ADEQUACY OF THE ALLOWANCE FOR LOAN LOSSES
The Corporation maintains an allowance for loan losses based upon a number of
relevant factors, including, but not limited to, trends in the level of
nonperforming and classified loans, current and anticipated economic conditions
in the primary lending area, past loss experience, possible losses arising from
specific problem loans and changes in the composition of the loan portfolio.
While the Board of Directors of the Corporation believes that it uses the best
information available to determine the allowance for loan losses, unforeseen
market conditions could result in material adjustments, and net earnings could
be significantly adversely affected if circumstances differ substantially from
the assumptions used in making the final determination.
63
<PAGE> 2
Loans secured by one- to four-family residential real estate are generally
considered to involve less risk of loss than other loans in the portfolio due,
in part, to the effects of general economic conditions. The repayment of
commercial loans generally depends upon the cash flow from the operation of the
business or property, which may be negatively affected by national and local
economic conditions. The risk of default on installment and credit card loans
increases during periods of recession, high unemployment and other adverse
economic conditions. When consumers have trouble paying their bills, they are
more likely to pay mortgage loans than consumer loans. In addition, the
collateral securing such loans, if any, may decrease in value more rapidly than
the outstanding balance of the loan.
COMPETITION
The Marion Bank ("Bank") competes for deposits with other commercial banks,
savings associations and credit unions and issuers of commercial paper and other
securities, such as shares in money market mutual funds. The primary factors in
competing for deposits are interest rates and convenience of office location.

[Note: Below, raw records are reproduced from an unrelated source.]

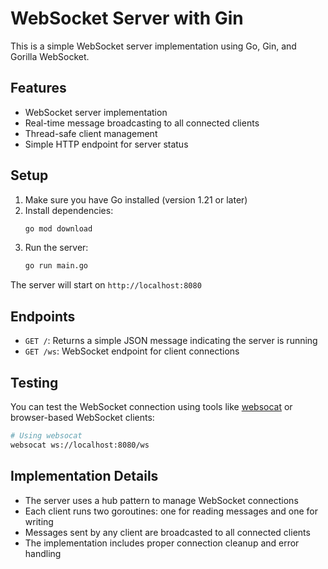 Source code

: # WebSocket Server with Gin

This is a simple WebSocket server implementation using Go, Gin, and Gorilla WebSocket.

## Features

- WebSocket server implementation
- Real-time message broadcasting to all connected clients
- Thread-safe client management
- Simple HTTP endpoint for server status

## Setup

1. Make sure you have Go installed (version 1.21 or later)
2. Install dependencies:
   ```bash
   go mod download
   ```
3. Run the server:
   ```bash
   go run main.go
   ```

The server will start on `http://localhost:8080`

## Endpoints

- `GET /`: Returns a simple JSON message indicating the server is running
- `GET /ws`: WebSocket endpoint for client connections

## Testing

You can test the WebSocket connection using tools like [websocat](https://github.com/vi/websocat) or browser-based WebSocket clients:

```bash
# Using websocat
websocat ws://localhost:8080/ws
```

## Implementation Details

- The server uses a hub pattern to manage WebSocket connections
- Each client runs two goroutines: one for reading messages and one for writing
- Messages sent by any client are broadcasted to all connected clients
- The implementation includes proper connection cleanup and error handling
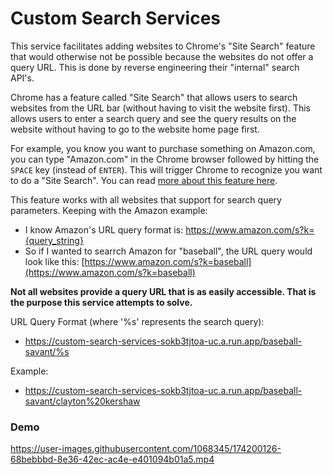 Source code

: # Custom Search Services

This service facilitates adding websites to Chrome's "Site Search" feature that would otherwise not be possible because the websites do not offer a query URL. This is done by reverse engineering their "internal" search API's.

Chrome has a feature called "Site Search" that allows users to search websites from the URL bar (without having to visit the website first). This allows users to enter a search query and see the query results on the website without having to go to the website home page first.

For example, you know you want to purchase something on Amazon.com, you can type "Amazon.com" in the Chrome browser followed by hitting the ```SPACE``` key (instead of ```ENTER```). This will trigger Chrome to recognize you want to do a "Site Search". You can read [more about this feature here](https://www.thewindowsclub.com/search-any-website-directly-from-the-chrome-or-edge-address-bar).

This feature works with all websites that support for search query parameters.
Keeping with the Amazon example:
- I know Amazon's URL query format is: https://www.amazon.com/s?k={query_string}
- So if I wanted to searrch Amazon for "baseball", the URL query would look like this: [https://www.amazon.com/s?k=baseball](https://www.amazon.com/s?k=baseball)

**Not all websites provide a query URL that is as easily accessible. That is the purpose this service attempts to solve.**

URL Query Format (where '%s' represents the search query):
- https://custom-search-services-sokb3tjtoa-uc.a.run.app/baseball-savant/%s

Example:
- https://custom-search-services-sokb3tjtoa-uc.a.run.app/baseball-savant/clayton%20kershaw


### Demo
https://user-images.githubusercontent.com/1068345/174200126-68bebbbd-8e36-42ec-ac4e-e401094b01a5.mp4

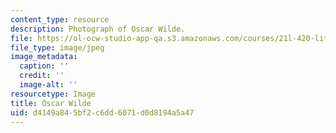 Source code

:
 ```yaml
---
content_type: resource
description: Photograph of Oscar Wilde.
file: https://ol-ocw-studio-app-qa.s3.amazonaws.com/courses/21l-420-literary-studies-the-legacy-of-england-spring-2006/d4149a845bf2c6dd6071d0d8194a5a47_chp_oscar_wilde.jpg
file_type: image/jpeg
image_metadata:
  caption: ''
  credit: ''
  image-alt: ''
resourcetype: Image
title: Oscar Wilde
uid: d4149a84-5bf2-c6dd-6071-d0d8194a5a47
---
```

In
making loans, The Bank competes with other, commercial banks, savings
associations, consumer finance companies, credit unions, leasing companies,
mortgage companies and other lenders. Competition is affected by, among other
things, the general availability of lendable funds, general and local economic
conditions, current interest rate levels and other factors which are not readily
predictable. The size of financial institutions competing with the Bank is
likely to increase as a result of changes in statutes and regulations
eliminating various restrictions on interstate and inter-industry branching and
acquisitions. Such increased competition may have an adverse effect upon the
Corporation.
LEGISLATION AND REGULATION THAT MAY ADVERSELY AFFECT THE CORPORATION EARNINGS
As a state-chartered financial institution, the Bank is subject to extensive
regulation by the Ohio Division of Financial Institutions and the Federal
Deposit Insurance Corporation (the "FDIC") and is periodically examined by such
regulatory agencies to test compliance with various regulatory requirements. As
a bank holding company, the Corporation is also subject to regulation and
examination by the Board of Governors of the Federal Reserve System. Such
supervision and regulation of the Bank and the Corporation are intended
primarily for the protection of depositors and not for the maximization of
shareholder value and may affect the ability of the Corporation to engage in
various business activities. The assessments, filing fees and other costs
associated with reports, examinations and other regulatory matters are
significant and may have an adverse effect on the Corporation's net earnings.
The FDIC is authorized to establish separate annual assessment rates for deposit
insurance of members of the Bank Insurance fund (the "BIF") and the Savings
Association Insurance Fund (the "SAIF"). The FDIC has established a risk-based
assessment system for both SAIF and BIF members. Under such system, assessments
may vary depending on the risk the institution poses to its deposit insurance
fund. Such risk level is determined by reference to the institution's capital
level and the FDIC's level of supervisory concern about the institution.